> **TASK DESCRIPTION**
An exact copy of every record, with no pictures, please.

....

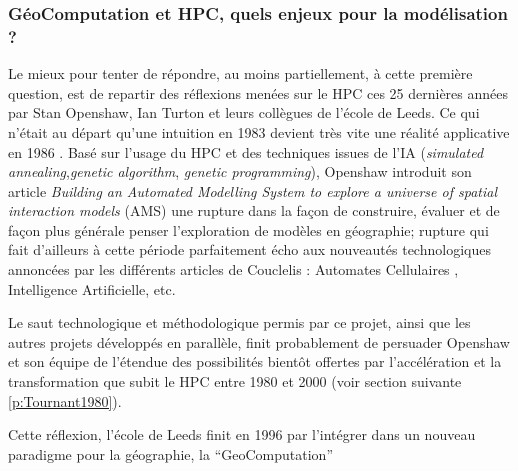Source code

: \subsubsection{GéoComputation et HPC, quels enjeux pour la modélisation ? }
\label{sssec:enjeuxHPC}

Le mieux pour tenter de répondre, au moins partiellement, à cette première question, est de repartir des réflexions menées sur le HPC ces 25 dernières années par Stan Openshaw, Ian Turton et leurs collègues de l'école de Leeds. Ce qui n'était au départ qu'une intuition en 1983  devient très vite une réalité applicative en 1986 \autocite{Openshaw1988}. Basé sur l'usage du HPC et des techniques issues de l'IA (\textit{simulated annealing},\textit{genetic algorithm}, \textit{genetic programming}), Openshaw introduit son article \textit{Building an Automated Modelling System to explore a universe of spatial interaction models} (AMS) une rupture dans la façon de construire, évaluer et de façon plus générale penser l'exploration de modèles en géographie; rupture qui fait d'ailleurs à cette période parfaitement écho aux nouveautés technologiques annoncées par les différents articles de Couclelis : Automates Cellulaires \autocite{Couclelis1985}, Intelligence Artificielle, etc. \autocite{Couclelis1986}

Le saut technologique et méthodologique permis par ce projet, ainsi que les autres projets développés en parallèle, finit probablement de persuader Openshaw et son équipe de l'étendue des possibilités bientôt offertes par l'accélération et la transformation que subit le HPC entre 1980 et 2000 (voir section suivante \ref{p:Tournant1980}).

Cette réflexion, l'école de Leeds finit en 1996 par l'intégrer dans un nouveau paradigme pour la géographie, la \foreignquote{english}{GeoComputation}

....

> **SOLUTION**
Source code

: \subsubsection{GéoComputation et HPC, quels enjeux pour la modélisation ? }
\label{sssec:enjeuxHPC}

Le mieux pour tenter de répondre, au moins partiellement, à cette première question, est de repartir des réflexions menées sur le HPC ces 25 dernières années par Stan Openshaw, Ian Turton et leurs collègues de l'école de Leeds. Ce qui n'était au départ qu'une intuition en 1983  devient très vite une réalité applicative en 1986 \autocite{Openshaw1988}. Basé sur l'usage du HPC et des techniques issues de l'IA (\textit{simulated annealing},\textit{genetic algorithm}, \textit{genetic programming}), Openshaw introduit son article \textit{Building an Automated Modelling System to explore a universe of spatial interaction models} (AMS) une rupture dans la façon de construire, évaluer et de façon plus générale penser l'exploration de modèles en géographie; rupture qui fait d'ailleurs à cette période parfaitement écho aux nouveautés technologiques annoncées par les différents articles de Couclelis : Automates Cellulaires \autocite{Couclelis1985}, Intelligence Artificielle, etc. \autocite{Couclelis1986}

Le saut technologique et méthodologique permis par ce projet, ainsi que les autres projets développés en parallèle, finit probablement de persuader Openshaw et son équipe de l'étendue des possibilités bientôt offertes par l'accélération et la transformation que subit le HPC entre 1980 et 2000 (voir section suivante \ref{p:Tournant1980}).

Cette réflexion, l'école de Leeds finit en 1996 par l'intégrer dans un nouveau paradigme pour la géographie, la \foreignquote{english}{GeoComputation}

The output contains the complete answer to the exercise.